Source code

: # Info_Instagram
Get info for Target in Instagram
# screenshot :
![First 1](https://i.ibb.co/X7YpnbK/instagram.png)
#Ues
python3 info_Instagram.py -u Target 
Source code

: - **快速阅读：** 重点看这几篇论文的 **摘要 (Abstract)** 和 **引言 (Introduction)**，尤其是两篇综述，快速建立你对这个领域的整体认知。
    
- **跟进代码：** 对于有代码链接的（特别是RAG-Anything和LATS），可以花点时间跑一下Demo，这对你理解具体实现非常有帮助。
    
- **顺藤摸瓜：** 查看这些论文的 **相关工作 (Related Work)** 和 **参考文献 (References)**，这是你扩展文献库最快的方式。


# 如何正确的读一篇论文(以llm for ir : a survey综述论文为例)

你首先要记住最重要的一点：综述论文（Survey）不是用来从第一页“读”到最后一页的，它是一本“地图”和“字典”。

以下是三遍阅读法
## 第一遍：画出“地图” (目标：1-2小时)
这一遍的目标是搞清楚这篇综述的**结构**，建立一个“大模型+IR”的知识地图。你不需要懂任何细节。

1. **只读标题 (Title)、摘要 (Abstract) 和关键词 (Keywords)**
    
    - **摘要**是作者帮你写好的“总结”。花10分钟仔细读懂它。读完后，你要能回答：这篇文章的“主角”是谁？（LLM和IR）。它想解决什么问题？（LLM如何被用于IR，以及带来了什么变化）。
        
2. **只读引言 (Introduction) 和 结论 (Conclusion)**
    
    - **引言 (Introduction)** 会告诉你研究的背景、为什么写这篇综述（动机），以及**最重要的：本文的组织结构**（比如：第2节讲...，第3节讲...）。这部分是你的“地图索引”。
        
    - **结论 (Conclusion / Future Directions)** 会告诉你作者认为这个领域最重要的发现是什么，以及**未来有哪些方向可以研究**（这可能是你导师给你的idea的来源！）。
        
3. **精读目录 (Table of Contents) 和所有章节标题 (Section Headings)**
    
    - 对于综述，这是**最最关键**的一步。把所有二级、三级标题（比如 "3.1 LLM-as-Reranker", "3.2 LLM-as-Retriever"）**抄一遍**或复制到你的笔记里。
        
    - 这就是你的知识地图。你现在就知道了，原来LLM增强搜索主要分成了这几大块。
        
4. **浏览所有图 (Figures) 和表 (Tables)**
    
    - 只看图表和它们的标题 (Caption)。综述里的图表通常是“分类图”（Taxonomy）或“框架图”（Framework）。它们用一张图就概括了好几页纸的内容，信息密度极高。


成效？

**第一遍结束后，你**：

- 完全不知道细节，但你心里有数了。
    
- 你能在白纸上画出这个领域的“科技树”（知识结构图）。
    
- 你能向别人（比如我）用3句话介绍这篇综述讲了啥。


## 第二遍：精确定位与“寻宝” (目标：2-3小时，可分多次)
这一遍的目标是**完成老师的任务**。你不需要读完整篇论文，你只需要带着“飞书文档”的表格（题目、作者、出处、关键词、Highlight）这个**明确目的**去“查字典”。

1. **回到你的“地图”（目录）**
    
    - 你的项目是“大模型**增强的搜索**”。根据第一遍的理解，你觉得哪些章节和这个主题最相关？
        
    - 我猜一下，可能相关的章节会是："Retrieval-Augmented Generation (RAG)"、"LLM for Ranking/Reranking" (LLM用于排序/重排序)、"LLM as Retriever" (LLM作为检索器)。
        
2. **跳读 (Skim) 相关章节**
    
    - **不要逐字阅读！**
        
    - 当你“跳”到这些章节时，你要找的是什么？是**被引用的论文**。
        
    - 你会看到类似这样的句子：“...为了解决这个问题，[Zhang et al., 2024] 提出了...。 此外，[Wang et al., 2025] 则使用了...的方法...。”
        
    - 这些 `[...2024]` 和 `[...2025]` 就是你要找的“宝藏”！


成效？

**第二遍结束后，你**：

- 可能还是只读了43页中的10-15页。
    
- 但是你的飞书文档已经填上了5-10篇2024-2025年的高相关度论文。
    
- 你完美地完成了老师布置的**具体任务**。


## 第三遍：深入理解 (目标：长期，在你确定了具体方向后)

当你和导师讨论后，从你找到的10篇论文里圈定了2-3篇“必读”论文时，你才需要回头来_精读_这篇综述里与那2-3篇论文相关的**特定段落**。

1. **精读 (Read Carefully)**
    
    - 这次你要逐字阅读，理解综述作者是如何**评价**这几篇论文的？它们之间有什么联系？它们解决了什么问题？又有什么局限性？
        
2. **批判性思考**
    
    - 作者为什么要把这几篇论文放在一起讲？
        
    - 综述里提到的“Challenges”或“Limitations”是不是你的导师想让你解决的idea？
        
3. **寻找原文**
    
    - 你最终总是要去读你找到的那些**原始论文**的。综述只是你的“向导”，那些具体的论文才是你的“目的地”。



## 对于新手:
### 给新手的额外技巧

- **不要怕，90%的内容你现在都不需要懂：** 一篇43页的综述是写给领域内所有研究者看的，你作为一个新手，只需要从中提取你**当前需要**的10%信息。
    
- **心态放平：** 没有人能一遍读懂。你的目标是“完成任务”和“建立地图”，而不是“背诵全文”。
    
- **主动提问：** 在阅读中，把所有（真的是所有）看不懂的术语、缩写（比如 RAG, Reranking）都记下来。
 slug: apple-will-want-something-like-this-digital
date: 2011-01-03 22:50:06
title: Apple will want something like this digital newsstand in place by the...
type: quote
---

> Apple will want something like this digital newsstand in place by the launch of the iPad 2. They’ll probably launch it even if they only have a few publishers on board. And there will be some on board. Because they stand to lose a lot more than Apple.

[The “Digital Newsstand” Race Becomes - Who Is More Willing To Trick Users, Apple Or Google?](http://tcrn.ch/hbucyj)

*Exercise*:
Throughout the data above, count the lines where the word "want" occurs, and report that figure alone.

*The completed task*:
3